I think there are some other libraries that are challenging it now (fewer dependencies or something?) but clap sets the standard to beat.
Go programs compile to native executables, they're still rather slow to start, especially if you just want to do --help
Well that's confused me. I write a lot of scripts in BASH specifically to make it easy to move them to different architectures etc. and not require a custom runtime. Interpreted scripts also have the advantage that they're human readable/editable.
Isn’t writing code and using zod the same thing? The difference being who wrote the code.
Of course, you hope zod is robust, tested, supported, extensible, and has docs so you can understand how to express your domain in terms it can help you with. And you hope you don’t have to spend too much time migrating as zod’s api changes.
Whether you do that with Zod or manually or whatever isn't important, the important thing is having a preprocessing step that transforms the data and doesn't just validate it.

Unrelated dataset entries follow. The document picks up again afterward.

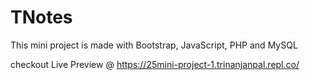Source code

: # TNotes

This mini project is made with Bootstrap, JavaScript, PHP and MySQL

checkout Live Preview @ https://25mini-project-1.trinanjanpal.repl.co/
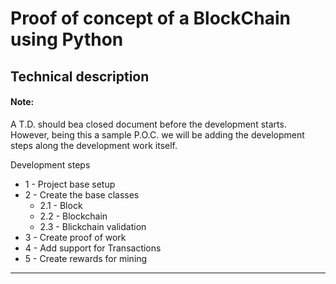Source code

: # Proof of concept of a BlockChain using Python
## Technical description
#### Note:   
A T.D. should bea closed document before the development starts.   
However, being this a sample P.O.C. we will be adding the development steps along the development work itself.

Development steps 
- 1 - Project base setup   
- 2 - Create the base classes  
  - 2.1 - Block
  - 2.2 - Blockchain
  - 2.3 - Blickchain validation
- 3 - Create proof of work
- 4 - Add support for Transactions
- 5 - Create rewards for mining

----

Right - and one thing that keeps coming up for me is that, if you want to maintain complex invariants, it's quite natural to express them in terms of the domain object itself (or maybe, ugh, a DTO with the same fields), rather than in terms of input constraints.
For instance if validating parameter values requires multiple trips to a DB or other external system, weaving the calls in the logic can spare duplicating these round trips. Light "surface" validation can still be applied, but that's not what we're talking about here I think.
Even better, that conversion from interface type to internal type should ideally happen at one explicit point in the program - a function call which rejects all invalid inputs and returns a type that enforces the invariants we're interested in. That way, we gave a clean boundary point between the outside world and the inside one.
This isn't a performance issue at all, it's closer to the "imperative shell, functional core" ideas about structuring your application and data.
Sure, but probably at the cost of leaving everything in a horribly inconsistent state when you error out partway through. Which is almost always not worth it.
That said, I fully agree with the article content itself. It basically just boils down to:
When you create a program, eventually you'll need to process & check whether input data is valid or not. In C-like language, you have 2 options
or "Parse, don't validate" is just trying to say don't do `void validate(struct Data d)` (procedure with `void`), but do `ValidatedData validate(struct Data d)` (function returning `ValidatedData`) instead.It doesn't mean you need to explicitly create or name everything as a "parser". It also doesn't mean "don't validate" either; in `ValidatedData validate(struct Data d)` you'll eventually have "validation" logic similar to the procedure `void` counterpart.
Specifically, the article tries to teach folks to utilize the type system to their advantage. Rather than praying to never forget invoking `validate(d)` on every single call site, make the type signature only accept `ValidatedData` type so the compiler will complain loudly if future maintainers try to shove `Data` type to it. This strategy offloads the mental burden of remembering things from the dev to the compiler.
I'm not exactly sure why the "Parse, don't validate" catchphrase keeps getting reused in other language communities. It's not clear to non-FP community what the distinction between "parser" and "validate", let alone "parser combinator". Yet somehow other articles keep reusing this same catchphrase.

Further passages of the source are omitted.